Duke Keys to the Game (Game Show version):
Press Your Luck:
Duke will be hard pressed to avoid a blowout in this game. The only chance they have to score enough points this game is to throw caution to the wind and take some chances on offense. Duke has been predictable and easy to defend so far in 2005. This week, they need to try some trick plays, reverses, screens, halfback passes, whatever it takes to mix it up. Why not press your luck and see what happens when you open up the offense. The same applies for the defense. Take some chances. Run unusual packages. Just do something to keep the Hurricanes off-balance.
Win, Lose or Draw:
When Duke is forced to pass, the Miami pass rushers are going to pin their ears back and come after the quarterback. The best way to slow down a rush (besides blocking it) is to run draws and screens. If you have any measure of success running these plays, the defensive line must respect them and that will prevent them from coming after the QB full-throttle.
Duke has absolutely no shot in this game if Devin Hester scores. If he scores, it will be a big play either on defense or a special teams return. If the Canes are going to beat Duke, make them do it by executing the offense, and not by allowing easy scores. Do not let a joker in the deck run wild on Saturday.
Matchup to Watch: Miami Wide Receivers vs. Duke Secondary
Miami has some of the best athletes in the country at wideout. Duke has some good players in the secondary, especially John Talley. Still The Hurricanes have a decided advantage in athletic ability here. The Blue Devils must play disciplined football and not get sucked up in play-action. If they do, the Canes will go right over the top for easy scores. If Duke is able to keep the receivers in front of them, they must tackle well and not let the Canes get big yards after the catch.

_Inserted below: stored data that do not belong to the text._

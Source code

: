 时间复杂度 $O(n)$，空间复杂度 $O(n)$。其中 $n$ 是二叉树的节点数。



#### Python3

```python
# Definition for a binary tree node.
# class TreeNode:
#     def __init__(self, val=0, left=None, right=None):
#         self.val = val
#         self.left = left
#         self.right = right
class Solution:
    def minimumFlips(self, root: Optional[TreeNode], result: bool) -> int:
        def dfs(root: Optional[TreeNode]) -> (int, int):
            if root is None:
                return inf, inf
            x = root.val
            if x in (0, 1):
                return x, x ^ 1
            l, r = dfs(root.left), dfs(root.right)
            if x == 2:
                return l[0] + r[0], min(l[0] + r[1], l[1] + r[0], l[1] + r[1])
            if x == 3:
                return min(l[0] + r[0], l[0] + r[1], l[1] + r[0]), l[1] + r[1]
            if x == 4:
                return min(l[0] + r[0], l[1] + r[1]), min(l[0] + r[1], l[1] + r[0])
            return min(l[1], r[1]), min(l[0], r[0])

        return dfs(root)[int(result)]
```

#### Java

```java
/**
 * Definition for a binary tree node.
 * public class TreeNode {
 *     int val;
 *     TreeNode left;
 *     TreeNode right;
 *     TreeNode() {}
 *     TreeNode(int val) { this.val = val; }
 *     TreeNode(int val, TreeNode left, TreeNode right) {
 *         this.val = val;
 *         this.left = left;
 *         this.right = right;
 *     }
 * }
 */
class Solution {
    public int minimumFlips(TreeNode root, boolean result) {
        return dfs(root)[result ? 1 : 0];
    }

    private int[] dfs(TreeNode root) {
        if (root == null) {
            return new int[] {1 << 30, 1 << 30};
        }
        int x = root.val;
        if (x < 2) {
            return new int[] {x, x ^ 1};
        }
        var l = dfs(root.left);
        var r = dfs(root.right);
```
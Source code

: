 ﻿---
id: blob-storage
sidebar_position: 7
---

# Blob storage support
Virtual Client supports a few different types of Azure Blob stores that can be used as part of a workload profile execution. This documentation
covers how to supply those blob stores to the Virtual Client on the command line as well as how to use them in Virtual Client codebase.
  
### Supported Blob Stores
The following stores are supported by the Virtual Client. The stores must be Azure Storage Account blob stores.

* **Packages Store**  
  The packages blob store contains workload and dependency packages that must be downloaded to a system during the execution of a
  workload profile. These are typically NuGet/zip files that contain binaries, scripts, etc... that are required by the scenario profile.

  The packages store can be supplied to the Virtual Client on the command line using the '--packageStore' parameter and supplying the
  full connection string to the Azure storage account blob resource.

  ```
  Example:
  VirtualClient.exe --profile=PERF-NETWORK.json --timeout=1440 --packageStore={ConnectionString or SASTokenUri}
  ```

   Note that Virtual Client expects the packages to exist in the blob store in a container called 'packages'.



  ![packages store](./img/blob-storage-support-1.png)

I would be lying to you if I said that Duke has much of a chance in this contest. The Devils theoretically can win the game, but it would take a monumental effort out of every last player in their team, combined with a lackluster effort from the Hurricanes. Forget the Miami offense, the question is can Duke score enough points against the Miami defense to compete? There have been no signs so far this season to suggest that Duke can find the end-zone enough to have a chance. The best that Duke can hope for is a replay of last year's game against Florida State. The Devils entered the 4th quarter down only 8 points and had the ball first and goal on the 3. Of course they proceeded to throw a drive-killing interception, but the fact that they were going toe-to-toe with FSU on their own turf indicates that Duke has the ability to make things interesting. Unfortunately, Miami will make the big plays when it counts, and Duke will have to wait for another day for the first ACC victory of the season.